From the entries below, please gather each line containing the string "assume".

** Exercise data **
---+---

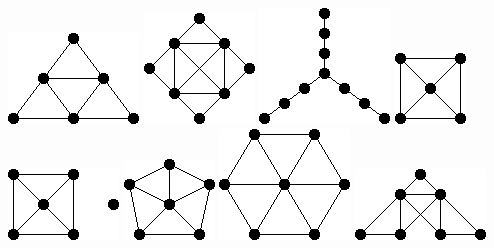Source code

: \documentclass[11pt,paper=b5,footinclude,headinclude]{scrbook} %
\begin{document}
\includegraphics[scale=0.5,frame]{smallGraphs/g_S3.png}     
\includegraphics[scale=0.5,frame]{smallGraphs/g_S4.png}     
\includegraphics[scale=0.5,frame]{smallGraphs/g_T3.png}     
\includegraphics[scale=0.5,frame]{smallGraphs/g_W4.png}     
\includegraphics[scale=0.5,frame]{smallGraphs/g_W4UK1.png}     
\includegraphics[scale=0.5,frame]{smallGraphs/g_W5.png}     
\includegraphics[scale=0.5,frame]{smallGraphs/g_W6.png}     
\includegraphics[scale=0.5,frame]{smallGraphs/g_X1.png}     
\end{document}

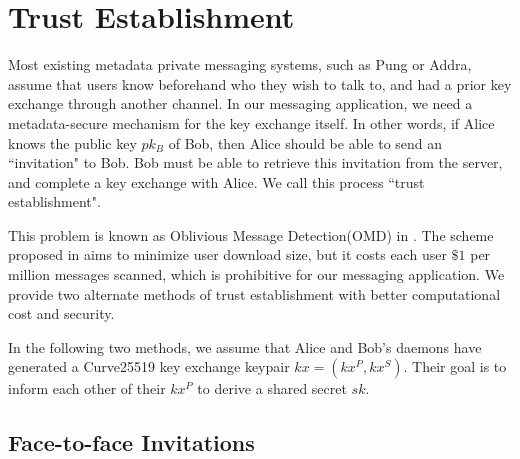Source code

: \section{Trust Establishment}
\label{sec:trustestablishment}

Most existing metadata private messaging systems, such as Pung or Addra, assume that users know beforehand who they wish to talk to, and had a prior key exchange through another channel. 
In our messaging application, we need a metadata-secure mechanism for the key exchange itself. 
In other words, if Alice knows the public key $pk_B$ of Bob, then Alice should be able to send an ``invitation" to Bob. 
Bob must be able to retrieve this invitation from the server, and complete a key exchange with Alice. We call this process ``trust establishment".

This problem is known as Oblivious Message Detection(OMD) in \cite{liutromer2021}. The scheme proposed in \cite{liutromer2021} aims to minimize user download size, but it costs each user $\$ 1$ per million messages scanned, which is prohibitive for our messaging application. We provide two alternate methods of trust establishment with better computational cost and security.

In the following two methods, we assume that Alice and Bob's daemons have generated a Curve25519 key exchange keypair $kx = (kx^P, kx^S)$. Their goal is to inform each other of their $kx^P$ to derive a shared secret $sk$.

\subsection{Face-to-face Invitations}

---+---

** Solution for this exercise **
Most existing metadata private messaging systems, such as Pung or Addra, assume that users know beforehand who they wish to talk to, and had a prior key exchange through another channel. 
In the following two methods, we assume that Alice and Bob's daemons have generated a Curve25519 key exchange keypair $kx = (kx^P, kx^S)$. Their goal is to inform each other of their $kx^P$ to derive a shared secret $sk$.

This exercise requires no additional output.